Trials and Tribulations of a book editor

Over the last few days I've been thinking about The Great Big MOOC Book, something that's been a project of interest since my first MOOCs (cMOOCs back then) and something I finally got the wheels off th ground, posted a call for chapters, even though I didn't have a publisher, got a number of great proposals that my two great colleagues, Rebecca Hogue and Alan Girelli, helped read, evaluate as well, and provide comments to the authors, and we're off! The call for papers also got the notice of JHU press, which was a nice compliment to my modest effort, and it seemed that we were nicely on track.

Of course plans change, things happen, and one of them being that I am starting a doctoral program at Atahabasca Univeristy this fall (EdD in distance education). I am wondering how much of my time The Great Big MOOC Book will take this fall semester. I've got 8/10 chapters in for review by me and my fellow reviewers. I was planning on having a rough draft ready for my trip to Athabasca this summer in order to give AU press a copy and see if they are interested in seeing if they would like to publish it (open access) but it looks like my new deadline for this should be around November or December. One of the reasons I want to pitch it to Athabasca is that they offer a free PDF, in addition to the paid paperback version. This was something that I had in the call for chapters as a feature of the book (it being open access).

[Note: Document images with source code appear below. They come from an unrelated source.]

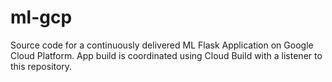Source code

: # ml-gcp
Source code for a continuously delivered ML Flask Application on Google Cloud Platform. App build is coordinated using Cloud Build with a listener to this repository.
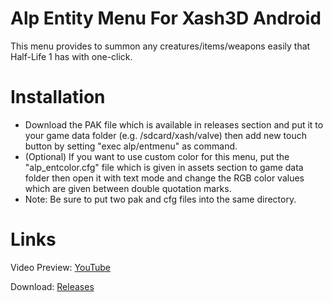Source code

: # Alp Entity Menu For Xash3D Android
This menu provides to summon any creatures/items/weapons easily that Half-Life 1 has with one-click.

# Installation
- Download the PAK file which is available in releases section and put it to your game data folder (e.g. /sdcard/xash/valve) then add new touch button by setting "exec alp/entmenu" as command.
- (Optional) If you want to use custom color for this menu, put the "alp_entcolor.cfg" file which is given in assets section to game data folder then open it with text mode and change the RGB color values which are given between double quotation marks.
- Note: Be sure to put two pak and cfg files into the same directory.
# Links

Video Preview: [YouTube](https://youtu.be/8_haEH1gs88)

Download: [Releases](https://github.com/Alprnn357/alp-entity-menu/releases)
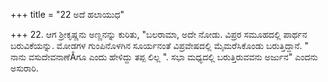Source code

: +++
title = "22 ಅದೆ ಹಲಾಯುಧ"

+++
22. ಆಗ ಶ್ರೀಕೃಷ್ಣನು ಅಣ್ಣನನ್ನು ಕುರಿತು, "ಬಲರಾಮಾ, ಅದೇ ನೋಡು. ವಿಪ್ರರ ಸಮೂಹದಲ್ಲಿ ಪಾರ್ಥನ ಬರುವಿಕೆಯನ್ನು. ಮೋಡಗಳ ಗುಂಪಿನೊಳಗಿನ ಸೂರ್ಯನಂತೆ ವಿಪ್ರವೇಷದಲ್ಲಿ ಮೈಮರೆಸಿಕೊಂಡು ಬರುತ್ತಿದ್ದಾನೆ. " ನಾನು  ವಸುದೇವನಾಣೆÂಗೂ  ಎಂದು ಹೇಳಿದ್ದು  ತಪ್ಪ ಲಿಲ್ಲ ".  ಸಭಾ ಮಧ್ಯದಲ್ಲಿ ಬರುತ್ತಿರುವವನು ಅರ್ಜುನ" ಎಂದನು ಅಸುರಾರಿ.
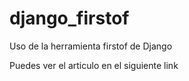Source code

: # django_firstof

Uso de la herramienta firstof de Django

Puedes ver el articulo en el siguiente link
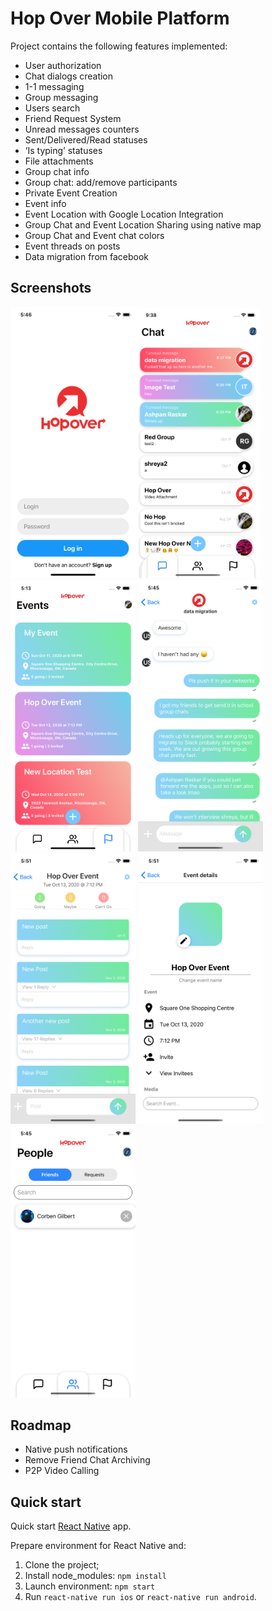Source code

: # Hop Over Mobile Platform

Project contains the following features implemented:

- User authorization
- Chat dialogs creation
- 1-1 messaging
- Group messaging
- Users search
- Friend Request System
- Unread messages counters
- Sent/Delivered/Read statuses
- ‘Is typing’ statuses
- File attachments
- Group chat info
- Group chat: add/remove participants
- Private Event Creation
- Event info
- Event Location with Google Location Integration
- Group Chat and Event Location Sharing using native map
- Group Chat and Event chat colors 
- Event threads on posts
- Data migration from facebook

## Screenshots

<kbd><img alt="Sign in" src="https://github.com/Hop-Over/HopOver-MobilePlatform/blob/master/assets/image/auth.png" width="200" /></kbd></kbd><kbd><img alt="Home" src="https://github.com/Hop-Over/HopOver-MobilePlatform/blob/master/assets/image/chat_home.png" width="200" /> </kbd>
<kbd><img alt="Event Home" src="https://github.com/Hop-Over/HopOver-MobilePlatform/blob/master/assets/image/event_home.png" width="200" /></kbd> 
<kbd><img alt="Chat" src="https://github.com/Hop-Over/HopOver-MobilePlatform/blob/master/assets/image/chat.png" width="200" /></kbd> <kbd><img alt="Event" src="https://github.com/Hop-Over/HopOver-MobilePlatform/blob/master/assets/image/event.png" width="200" /></kbd>
<kbd><img alt="Event Settings" src="https://github.com/Hop-Over/HopOver-MobilePlatform/blob/master/assets/image/event_info.png" width="200" /></kbd>
<kbd><img alt="Friends" src="https://github.com/Hop-Over/HopOver-MobilePlatform/blob/master/assets/image/friends.png" width="200" /></kbd>

## Roadmap

- Native push notifications
- Remove Friend Chat Archiving
- P2P Video Calling

## Quick start

Quick start [React Native](https://facebook.github.io/react-native/docs/getting-started.html) app.

Prepare environment for React Native and:

1. Clone the project;
2. Install node_modules: `npm install`
3. Launch environment: `npm start`
4. Run `react-native run ios` or `react-native run android`.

In the meantime, I've had conversations with two people who've published books, through publishers, about their experiences. Since I am new to this, there is much to learn; both on the editing front, as well as the interface-with-the-publisher front. What I learned was that edited volumes, such as The Great Big MOOC Book, have a hard time with publishers because (at least from what I gathered from my two sources) academic publishers are in an academic monograph frame of mind when they review manuscripts, and edited volumes are much more difficult to get approved. I don't know if this is universally true, but it is giving me pause to ponder.

If finding a publisher (who wants to publish and offer an open access downloadable) of this book proves to be too much of a hassle, I seem to have a moral dilemma. On the one hand I may be able to get a publisher, but no open access. On the other hand, I have a potential venue for publishing that is open access, but it is an open access journal, not a book. It appears to me (at least from what I read in various places in academia) that people value book chapters more than journal articles (even if they are for a special issue). So the conundrum is this. Should I really spend a lot of time looking for a publisher that does OA, and risk the chapters going stale? Or should I pursue a more assured path to getting the research out through a special issue of a journal?

This experience has made me rethink the other book I was planning, the instructional design of MOOCs, for which I have already got 12 tentative chapter titles and topics. What are your thoughts?